Extracted information –
####

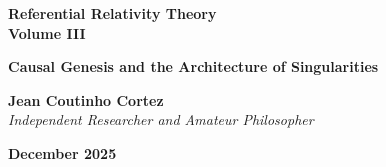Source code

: \documentclass[12pt, a4paper]{article}
\begin{document}
\begin{titlepage}
    \vspace*{\fill}
    \begin{center}
        {\LARGE \textbf{Referential Relativity Theory}} \\
        \vspace{0.3cm} 
        {\LARGE \textbf{Volume III}} \\
        
        \vspace{0.6cm}
        
        {\Large \textbf{Causal Genesis and the Architecture of Singularities}} \\
        \vspace{2.5cm}
        
        {\large \textbf{Jean Coutinho Cortez}} \\
        \textit{Independent Researcher and Amateur Philosopher} \\
        \vspace{1.2cm}
        
        \textbf{December 2025}
    \end{center}
    \vspace*{\fill}
\end{titlepage}

\newpage
\end{document}
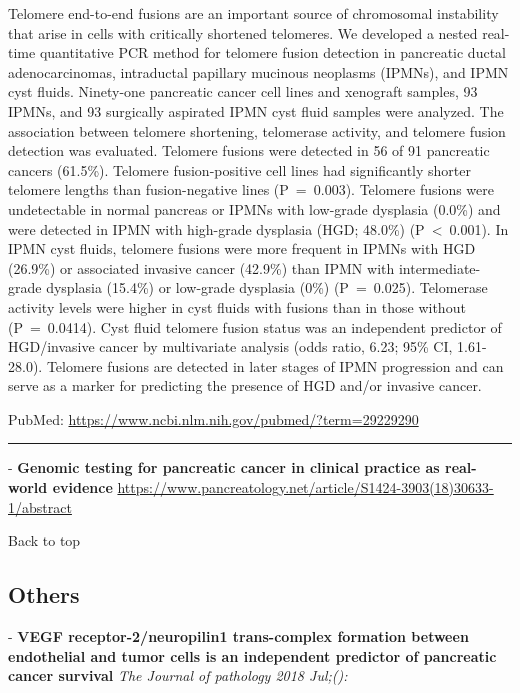\documentclass[]{article}
\begin{document}
Telomere end-to-end fusions are an important source of chromosomal
instability that arise in cells with critically shortened telomeres. We
developed a nested real-time quantitative PCR method for telomere fusion
detection in pancreatic ductal adenocarcinomas, intraductal papillary
mucinous neoplasms (IPMNs), and IPMN cyst fluids. Ninety-one pancreatic
cancer cell lines and xenograft samples, 93 IPMNs, and 93 surgically
aspirated IPMN cyst fluid samples were analyzed. The association between
telomere shortening, telomerase activity, and telomere fusion detection
was evaluated. Telomere fusions were detected in 56 of 91 pancreatic
cancers (61.5\%). Telomere fusion-positive cell lines had significantly
shorter telomere lengths than fusion-negative lines (P~=~0.003).
Telomere fusions were undetectable in normal pancreas or IPMNs with
low-grade dysplasia (0.0\%) and were detected in IPMN with high-grade
dysplasia (HGD; 48.0\%) (P~\textless{}~0.001). In IPMN cyst fluids,
telomere fusions were more frequent in IPMNs with HGD (26.9\%) or
associated invasive cancer (42.9\%) than IPMN with intermediate-grade
dysplasia (15.4\%) or low-grade dysplasia (0\%) (P~=~0.025). Telomerase
activity levels were higher in cyst fluids with fusions than in those
without (P~=~0.0414). Cyst fluid telomere fusion status was an
independent predictor of HGD/invasive cancer by multivariate analysis
(odds ratio, 6.23; 95\% CI, 1.61-28.0). Telomere fusions are detected in
later stages of IPMN progression and can serve as a marker for
predicting the presence of HGD and/or invasive cancer.

PubMed: \url{https://www.ncbi.nlm.nih.gov/pubmed/?term=29229290}

{}

{}

\begin{center}\rule{0.5\linewidth}{\linethickness}\end{center}

 - \textbf{Genomic testing for pancreatic cancer in clinical practice as
real-world evidence}
\url{https://www.pancreatology.net/article/S1424-3903(18)30633-1/abstract}

Back to top

\pagebreak

\hypertarget{others}{%
\subsection{Others}\label{others}}

 - \textbf{VEGF receptor-2/neuropilin1 trans-complex formation between
endothelial and tumor cells is an independent predictor of pancreatic
cancer survival} \emph{The Journal of pathology 2018 Jul;():}
\end{document}
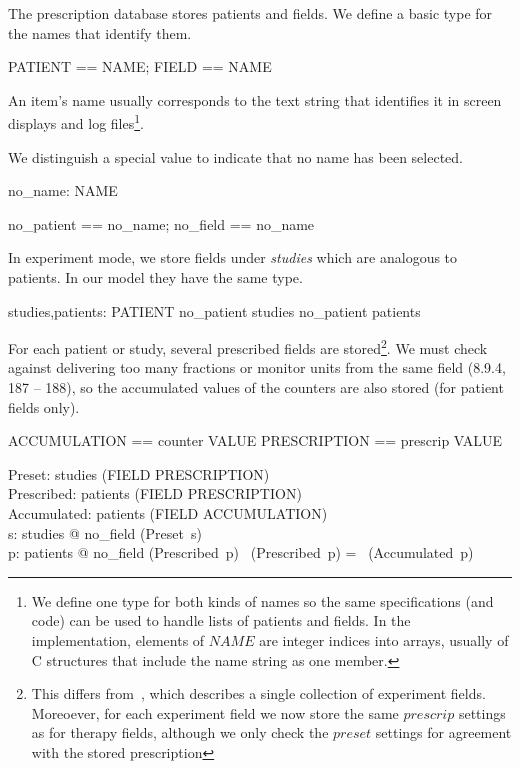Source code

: The prescription database stores patients and fields.  We define a
basic type for the names that identify them.

\begin{zed}
	[NAME]
\also
	PATIENT == NAME; FIELD == NAME
\end{zed}
An item's name usually corresponds to the text string that identifies
it in screen displays and log files\footnote{We define one type for
both kinds of names so the same specifications (and code) can be used
to handle lists of patients and fields.  In the implementation,
elements of $NAME$ are integer indices into arrays, usually of C
structures that include the name string as one member.}.

We distinguish a special value to indicate that no name has been
selected.

\begin{axdef}
	no\_name: NAME \\
\end{axdef}
\begin{zed} no\_patient == no\_name; no\_field == no\_name \end{zed}
In experiment mode, we store fields under {\em studies} which are
analogous to patients.  In our model they have the same type.

\begin{axdef}
	studies,patients: \power PATIENT
\where
	no\_patient \notin studies \land no\_patient \notin patients
\end{axdef}
For each patient or study, several prescribed fields are
stored\footnote{This differs from~\cite{jacky90d}, which describes a
single collection of experiment fields.  Moreoever, for each
experiment field we now store the same $prescrip$ settings as for
therapy fields, although we only check the $preset$ settings for
agreement with the stored prescription}.  We must check against
delivering too many fractions or monitor units from the same field
(8.9.4, 187 -- 188), so the accumulated values of the counters are
also stored (for patient fields only).

\begin{zed}
	ACCUMULATION == counter \fun VALUE
\also
 	PRESCRIPTION == prescrip \fun VALUE
\end{zed}

\begin{axdef}	
	Preset: studies \fun (FIELD \pfun PRESCRIPTION) \\
	Prescribed: patients \fun (FIELD \pfun PRESCRIPTION) \\
	Accumulated: patients \fun (FIELD \pfun ACCUMULATION) \\
\where
	\forall s: studies @ no\_field \notin \dom (Preset~s) \\
	\forall p: patients @ no\_field \notin \dom (Prescribed~p)
			\land \dom~(Prescribed~p) = \dom~(Accumulated~p) 
\end{axdef}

####

Your goal – Sift the material for lines with the string "which". Copy each one found.

Solution to this task –
In experiment mode, we store fields under {\em studies} which are
stored\footnote{This differs from~\cite{jacky90d}, which describes a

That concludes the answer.